My biznez partner Susan sent me a link to this article in the Telegraph about bacon sandwiches being a hangover cure. BACON man. Awesome.

Susan is one of them what I call ‘Sympathizers’ to the cause, and to the rebellion (Hmm… What rebellion? Will think of sumtin soon.). She dont drink, but she helps others lose their livers, and dont mind hangin out with alcos n all. Handy, them Sympathizers. We all know at least one, right?

Unlike those who dont drink (or cant drink) n try to preach to u about how ur ruining yor life, bla bla bla. To whom I say “Kiss my golden-brown ass.”
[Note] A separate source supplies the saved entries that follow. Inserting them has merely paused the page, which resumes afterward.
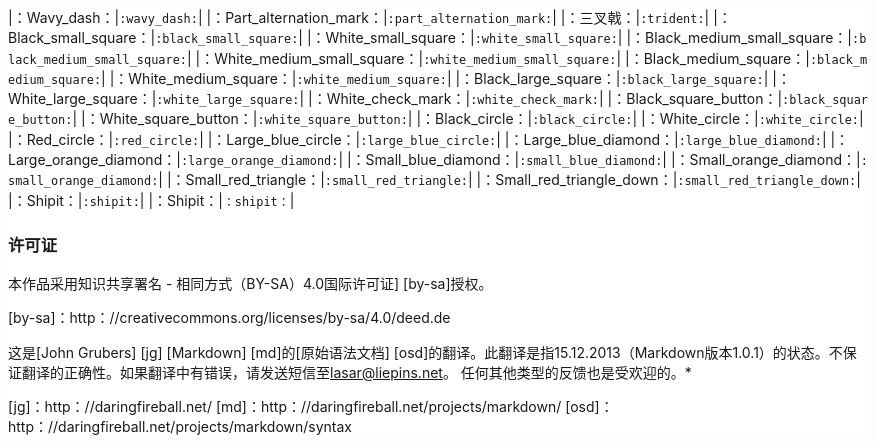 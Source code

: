 |：Wavy_dash：|`:wavy_dash:`|
|：Part_alternation_mark：|`:part_alternation_mark:`|
|：三叉戟：|`:trident:`|
|：Black_small_square：|`:black_small_square:`|
|：White_small_square：|`:white_small_square:`|
|：Black_medium_small_square：|`:black_medium_small_square:`|
|：White_medium_small_square：|`:white_medium_small_square:`|
|：Black_medium_square：|`:black_medium_square:`|
|：White_medium_square：|`:white_medium_square:`|
|：Black_large_square：|`:black_large_square:`|
|：White_large_square：|`:white_large_square:`|
|：White_check_mark：|`:white_check_mark:`|
|：Black_square_button：|`:black_square_button:`|
|：White_square_button：|`:white_square_button:`|
|：Black_circle：|`:black_circle:`|
|：White_circle：|`:white_circle:`|
|：Red_circle：|`:red_circle:`|
|：Large_blue_circle：|`:large_blue_circle:`|
|：Large_blue_diamond：|`:large_blue_diamond:`|
|：Large_orange_diamond：|`:large_orange_diamond:`|
|：Small_blue_diamond：|`:small_blue_diamond:`|
|：Small_orange_diamond：|`:small_orange_diamond:`|
|：Small_red_triangle：|`:small_red_triangle:`|
|：Small_red_triangle_down：|`:small_red_triangle_down:`|
|：Shipit：|`:shipit:`|
|：Shipit：|`：shipit：`|

<h3 id="lizenz">许可证</h3>

本作品采用知识共享署名 - 相同方式（BY-SA）4.0国际许可证] [by-sa]授权。

[by-sa]：http：//creativecommons.org/licenses/by-sa/4.0/deed.de

这是[John Grubers] [jg] [Markdown] [md]的[原始语法文档] [osd]的翻译。此翻译是指15.12.2013（Markdown版本1.0.1）的状态。不保证翻译的正确性。如果翻译中有错误，请发送短信至<lasar@liepins.net>。
任何其他类型的反馈也是受欢迎的。*

[jg]：http：//daringfireball.net/ [md]：http：//daringfireball.net/projects/markdown/ [osd]：http：//daringfireball.net/projects/markdown/syntax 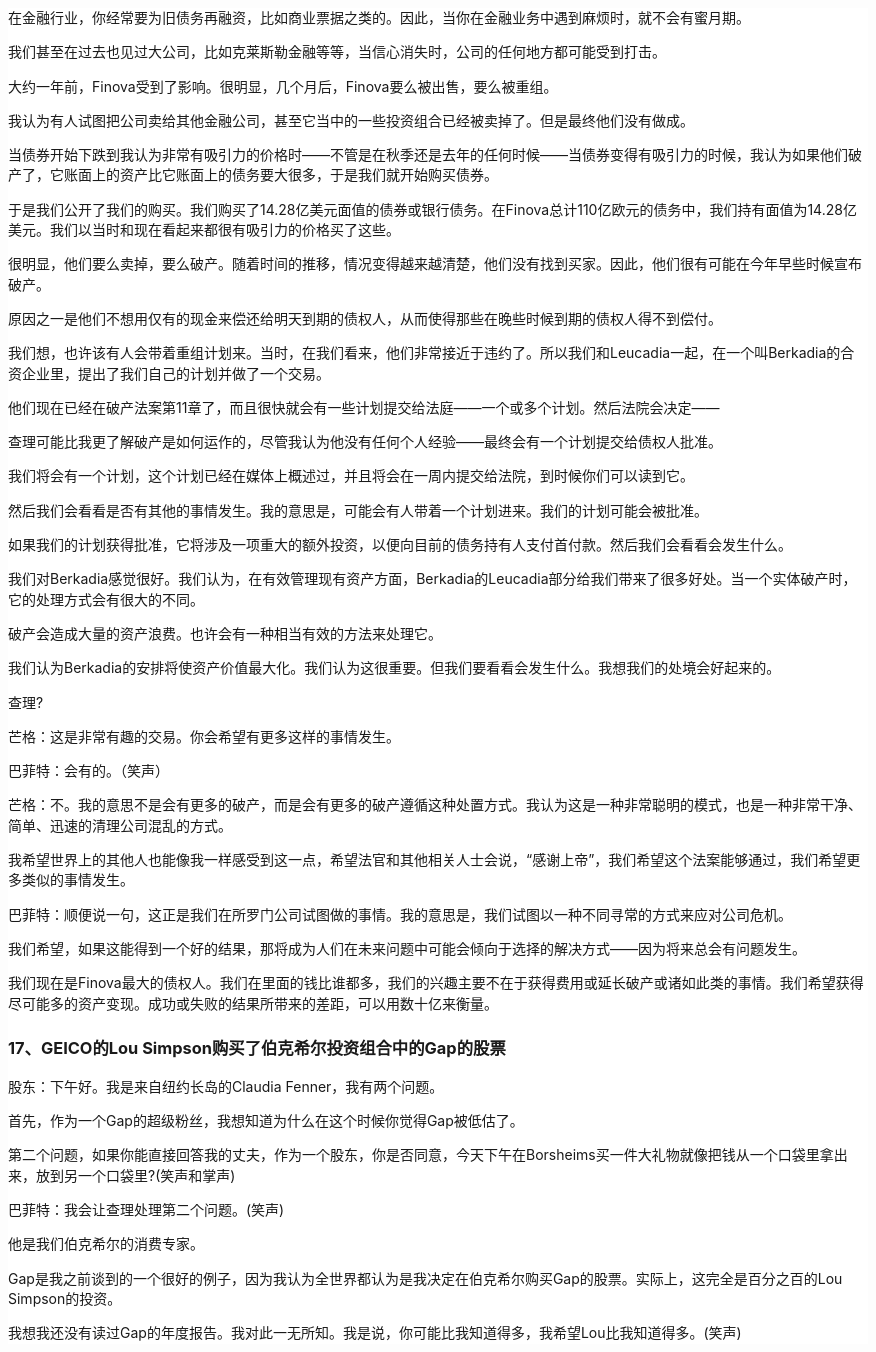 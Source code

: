 在金融行业，你经常要为旧债务再融资，比如商业票据之类的。因此，当你在金融业务中遇到麻烦时，就不会有蜜月期。

我们甚至在过去也见过大公司，比如克莱斯勒金融等等，当信心消失时，公司的任何地方都可能受到打击。

大约一年前，Finova受到了影响。很明显，几个月后，Finova要么被出售，要么被重组。

我认为有人试图把公司卖给其他金融公司，甚至它当中的一些投资组合已经被卖掉了。但是最终他们没有做成。

当债券开始下跌到我认为非常有吸引力的价格时——不管是在秋季还是去年的任何时候——当债券变得有吸引力的时候，我认为如果他们破产了，它账面上的资产比它账面上的债务要大很多，于是我们就开始购买债券。

于是我们公开了我们的购买。我们购买了14.28亿美元面值的债券或银行债务。在Finova总计110亿欧元的债务中，我们持有面值为14.28亿美元。我们以当时和现在看起来都很有吸引力的价格买了这些。

很明显，他们要么卖掉，要么破产。随着时间的推移，情况变得越来越清楚，他们没有找到买家。因此，他们很有可能在今年早些时候宣布破产。

原因之一是他们不想用仅有的现金来偿还给明天到期的债权人，从而使得那些在晚些时候到期的债权人得不到偿付。

我们想，也许该有人会带着重组计划来。当时，在我们看来，他们非常接近于违约了。所以我们和Leucadia一起，在一个叫Berkadia的合资企业里，提出了我们自己的计划并做了一个交易。

他们现在已经在破产法案第11章了，而且很快就会有一些计划提交给法庭——一个或多个计划。然后法院会决定——

查理可能比我更了解破产是如何运作的，尽管我认为他没有任何个人经验——最终会有一个计划提交给债权人批准。

我们将会有一个计划，这个计划已经在媒体上概述过，并且将会在一周内提交给法院，到时候你们可以读到它。

然后我们会看看是否有其他的事情发生。我的意思是，可能会有人带着一个计划进来。我们的计划可能会被批准。

如果我们的计划获得批准，它将涉及一项重大的额外投资，以便向目前的债务持有人支付首付款。然后我们会看看会发生什么。

我们对Berkadia感觉很好。我们认为，在有效管理现有资产方面，Berkadia的Leucadia部分给我们带来了很多好处。当一个实体破产时，它的处理方式会有很大的不同。

破产会造成大量的资产浪费。也许会有一种相当有效的方法来处理它。

我们认为Berkadia的安排将使资产价值最大化。我们认为这很重要。但我们要看看会发生什么。我想我们的处境会好起来的。

查理?

芒格：这是非常有趣的交易。你会希望有更多这样的事情发生。

巴菲特：会有的。（笑声）

芒格：不。我的意思不是会有更多的破产，而是会有更多的破产遵循这种处置方式。我认为这是一种非常聪明的模式，也是一种非常干净、简单、迅速的清理公司混乱的方式。

我希望世界上的其他人也能像我一样感受到这一点，希望法官和其他相关人士会说，“感谢上帝”，我们希望这个法案能够通过，我们希望更多类似的事情发生。

巴菲特：顺便说一句，这正是我们在所罗门公司试图做的事情。我的意思是，我们试图以一种不同寻常的方式来应对公司危机。

我们希望，如果这能得到一个好的结果，那将成为人们在未来问题中可能会倾向于选择的解决方式——因为将来总会有问题发生。

我们现在是Finova最大的债权人。我们在里面的钱比谁都多，我们的兴趣主要不在于获得费用或延长破产或诸如此类的事情。我们希望获得尽可能多的资产变现。成功或失败的结果所带来的差距，可以用数十亿来衡量。

### 17、GEICO的Lou Simpson购买了伯克希尔投资组合中的Gap的股票

股东：下午好。我是来自纽约长岛的Claudia Fenner，我有两个问题。

首先，作为一个Gap的超级粉丝，我想知道为什么在这个时候你觉得Gap被低估了。

第二个问题，如果你能直接回答我的丈夫，作为一个股东，你是否同意，今天下午在Borsheims买一件大礼物就像把钱从一个口袋里拿出来，放到另一个口袋里?(笑声和掌声)

巴菲特：我会让查理处理第二个问题。(笑声)

他是我们伯克希尔的消费专家。

Gap是我之前谈到的一个很好的例子，因为我认为全世界都认为是我决定在伯克希尔购买Gap的股票。实际上，这完全是百分之百的Lou Simpson的投资。

我想我还没有读过Gap的年度报告。我对此一无所知。我是说，你可能比我知道得多，我希望Lou比我知道得多。(笑声)
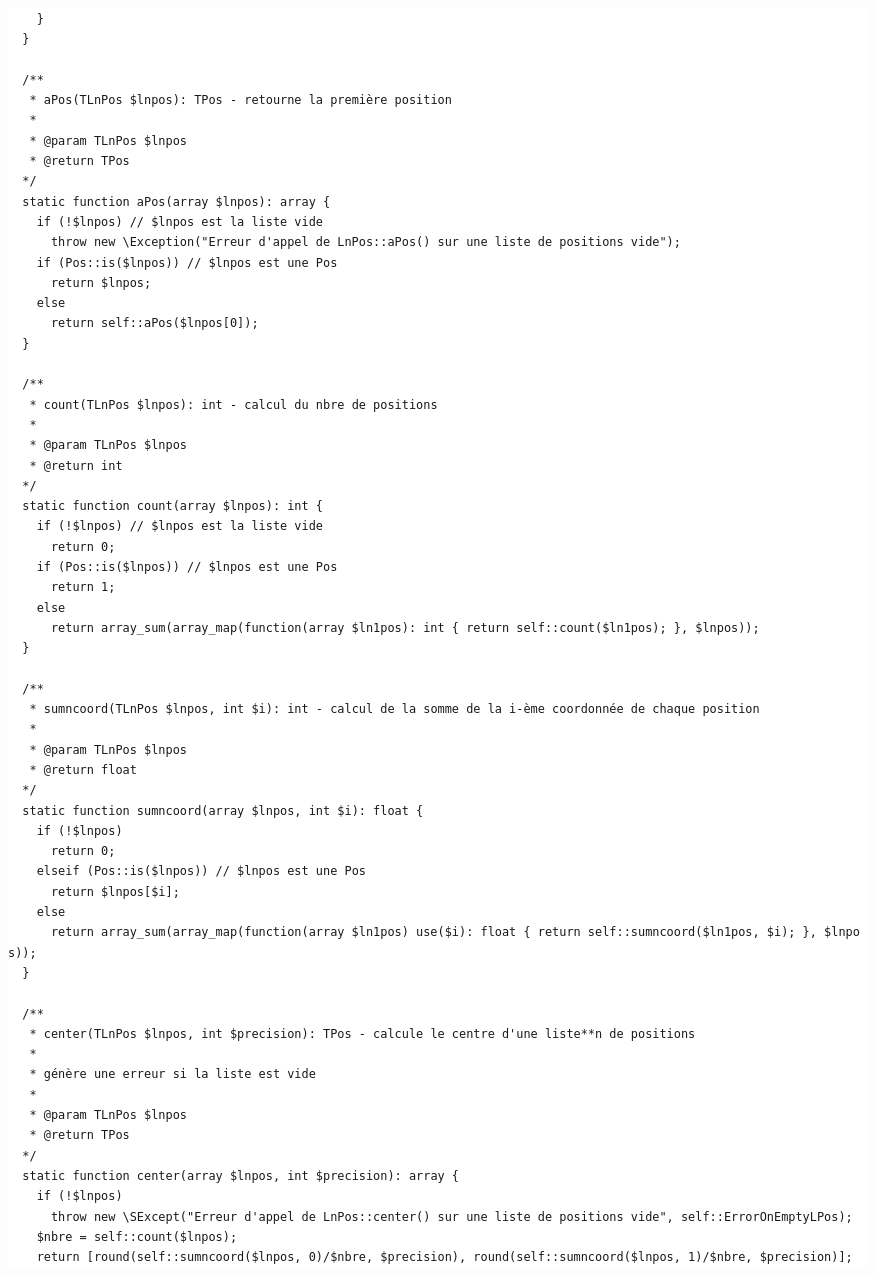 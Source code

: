         }
      }
  
      /**
       * aPos(TLnPos $lnpos): TPos - retourne la première position
       *
       * @param TLnPos $lnpos
       * @return TPos
      */
      static function aPos(array $lnpos): array {
        if (!$lnpos) // $lnpos est la liste vide
          throw new \Exception("Erreur d'appel de LnPos::aPos() sur une liste de positions vide");
        if (Pos::is($lnpos)) // $lnpos est une Pos
          return $lnpos;
        else
          return self::aPos($lnpos[0]);
      }
  
      /**
       * count(TLnPos $lnpos): int - calcul du nbre de positions
       *
       * @param TLnPos $lnpos
       * @return int
      */
      static function count(array $lnpos): int {
        if (!$lnpos) // $lnpos est la liste vide
          return 0;
        if (Pos::is($lnpos)) // $lnpos est une Pos
          return 1;
        else
          return array_sum(array_map(function(array $ln1pos): int { return self::count($ln1pos); }, $lnpos));
      }
  
      /**
       * sumncoord(TLnPos $lnpos, int $i): int - calcul de la somme de la i-ème coordonnée de chaque position
       *
       * @param TLnPos $lnpos
       * @return float
      */
      static function sumncoord(array $lnpos, int $i): float {
        if (!$lnpos)
          return 0;
        elseif (Pos::is($lnpos)) // $lnpos est une Pos
          return $lnpos[$i];
        else
          return array_sum(array_map(function(array $ln1pos) use($i): float { return self::sumncoord($ln1pos, $i); }, $lnpos));
      }
  
      /**
       * center(TLnPos $lnpos, int $precision): TPos - calcule le centre d'une liste**n de positions
       *
       * génère une erreur si la liste est vide
       *
       * @param TLnPos $lnpos
       * @return TPos
      */
      static function center(array $lnpos, int $precision): array {
        if (!$lnpos)
          throw new \SExcept("Erreur d'appel de LnPos::center() sur une liste de positions vide", self::ErrorOnEmptyLPos);
        $nbre = self::count($lnpos);
        return [round(self::sumncoord($lnpos, 0)/$nbre, $precision), round(self::sumncoord($lnpos, 1)/$nbre, $precision)];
Or is it more of a Baileys-brown?

Off-topic.

Anyway, after thousands of years of suffering and wasted next-days, the human race has hopefully discovered the holy grail of drinking – a cure for the billions of Morning-After Blues that has tortured the species over millennia.

Shouldn’t they have sorted dis shit out way back when they invented alcohol? Daam. Slackers.

Them researchers (who’ve finally decided to research sumtin useful for once) in UK say concentrated doses of carbohydrates and protein after some “over indulgence” can speed up your metabolism and provide the amino acids needed to start feeling better. (English translation: Eat bacon!!)

Now, another great reason to get smashed

Now, another great reason to get smashed

Here’s what they say: “”Bingeing on alcohol depletes neurotransmitters, but bacon contains a high level of aminos which tops these up, giving you a clearer head.”

They better not be shittin me man. This is a serious issue.

There’s also an article on other cures, all bullshit mumbo-jumbo ones i assume. Like using voodoo dolls in Haiti, pickled sheep’s eye in bloody Mongolia, lemon in your fuckin armpit (Puerto Ricans).

Gosh, looks like no one on earth has figured it out. Amazing.

For me, only sleep works. If i open my eyes feelin like i’m still in Zouk, hit da sack again right away. But a bad hangover is a bad hangover. Just gotta ride it out.

Have tried hair of da dog. Fuckdatshit. Only got me more high and more moody.

So looks like me n d boyz have been doin it almost right. After a heavy night out,

Stir it up...

Stir it up…

we get busy frying some pork luncheon meat to stuff our faces with.

But dis bacon sandwich thing sounds good. Coz bacon rocks. (If u haven’t yet, u gotta try d bacon ba kwa. Fuh!)

Will organize a hangover and report d results. Volunteers r welcome.